◆ INSTRUCTIONS TO FOLLOW: Only the lines from the one containing "Evaluation of the article : page_230" to the end of the data are wanted; print them exactly as they appear.

Stored data entries:
○ ○ ○ ○
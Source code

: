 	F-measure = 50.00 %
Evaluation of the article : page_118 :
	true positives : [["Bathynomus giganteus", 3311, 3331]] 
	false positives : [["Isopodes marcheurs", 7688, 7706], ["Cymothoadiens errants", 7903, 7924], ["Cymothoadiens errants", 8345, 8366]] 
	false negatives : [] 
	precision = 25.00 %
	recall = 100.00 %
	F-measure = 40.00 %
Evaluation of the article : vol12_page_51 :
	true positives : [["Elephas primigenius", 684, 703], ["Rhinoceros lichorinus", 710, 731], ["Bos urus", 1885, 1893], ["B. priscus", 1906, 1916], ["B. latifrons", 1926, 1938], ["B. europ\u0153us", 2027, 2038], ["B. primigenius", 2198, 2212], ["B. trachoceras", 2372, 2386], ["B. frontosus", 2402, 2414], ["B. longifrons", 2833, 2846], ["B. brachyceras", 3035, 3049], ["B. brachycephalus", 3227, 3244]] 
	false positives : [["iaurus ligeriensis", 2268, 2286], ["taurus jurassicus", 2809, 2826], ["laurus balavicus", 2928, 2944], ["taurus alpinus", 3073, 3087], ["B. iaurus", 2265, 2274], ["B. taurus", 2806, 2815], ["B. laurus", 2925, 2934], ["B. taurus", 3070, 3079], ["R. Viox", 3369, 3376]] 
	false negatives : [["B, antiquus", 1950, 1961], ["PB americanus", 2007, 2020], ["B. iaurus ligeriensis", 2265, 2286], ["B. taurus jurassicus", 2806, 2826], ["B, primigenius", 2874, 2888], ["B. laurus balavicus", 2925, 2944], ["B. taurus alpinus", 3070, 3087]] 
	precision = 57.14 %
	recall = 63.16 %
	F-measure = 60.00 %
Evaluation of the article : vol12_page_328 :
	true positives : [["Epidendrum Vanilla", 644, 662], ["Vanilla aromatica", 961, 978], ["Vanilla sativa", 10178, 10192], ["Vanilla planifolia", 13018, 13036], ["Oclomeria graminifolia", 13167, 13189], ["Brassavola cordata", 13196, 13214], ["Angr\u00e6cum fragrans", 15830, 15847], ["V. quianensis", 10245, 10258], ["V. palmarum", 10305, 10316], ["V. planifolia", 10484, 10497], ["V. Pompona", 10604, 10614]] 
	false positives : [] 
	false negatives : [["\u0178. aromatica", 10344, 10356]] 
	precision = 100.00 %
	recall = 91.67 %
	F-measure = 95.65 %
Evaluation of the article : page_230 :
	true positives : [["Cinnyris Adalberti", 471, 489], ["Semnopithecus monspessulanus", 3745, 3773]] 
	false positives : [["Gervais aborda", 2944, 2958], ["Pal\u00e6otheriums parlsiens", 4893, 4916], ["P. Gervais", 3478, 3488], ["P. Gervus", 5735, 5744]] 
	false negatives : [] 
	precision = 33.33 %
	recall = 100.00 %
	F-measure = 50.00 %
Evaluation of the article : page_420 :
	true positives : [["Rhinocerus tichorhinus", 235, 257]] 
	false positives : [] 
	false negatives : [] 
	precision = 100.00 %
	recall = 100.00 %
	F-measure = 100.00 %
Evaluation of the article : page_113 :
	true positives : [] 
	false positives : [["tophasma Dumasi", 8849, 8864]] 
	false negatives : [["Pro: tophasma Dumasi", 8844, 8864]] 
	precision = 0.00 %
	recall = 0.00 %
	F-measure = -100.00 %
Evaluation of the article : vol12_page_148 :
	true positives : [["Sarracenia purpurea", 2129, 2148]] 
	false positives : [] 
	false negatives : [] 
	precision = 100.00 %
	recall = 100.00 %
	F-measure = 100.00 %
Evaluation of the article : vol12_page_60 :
○ ○ ○ ○
◆ THE ANSWER:
Evaluation of the article : page_230 :
	true positives : [["Cinnyris Adalberti", 471, 489], ["Semnopithecus monspessulanus", 3745, 3773]] 
	false positives : [["Gervais aborda", 2944, 2958], ["Pal\u00e6otheriums parlsiens", 4893, 4916], ["P. Gervais", 3478, 3488], ["P. Gervus", 5735, 5744]] 
	false negatives : [] 
	precision = 33.33 %
	recall = 100.00 %
	F-measure = 50.00 %
Evaluation of the article : page_420 :
	true positives : [["Rhinocerus tichorhinus", 235, 257]] 
	false positives : [] 
	false negatives : [] 
	precision = 100.00 %
	recall = 100.00 %
	F-measure = 100.00 %
Evaluation of the article : page_113 :
	true positives : [] 
	false positives : [["tophasma Dumasi", 8849, 8864]] 
	false negatives : [["Pro: tophasma Dumasi", 8844, 8864]] 
	precision = 0.00 %
	recall = 0.00 %
	F-measure = -100.00 %
Evaluation of the article : vol12_page_148 :
	true positives : [["Sarracenia purpurea", 2129, 2148]] 
	false positives : [] 
	false negatives : [] 
	precision = 100.00 %
	recall = 100.00 %
	F-measure = 100.00 %
Evaluation of the article : vol12_page_60 :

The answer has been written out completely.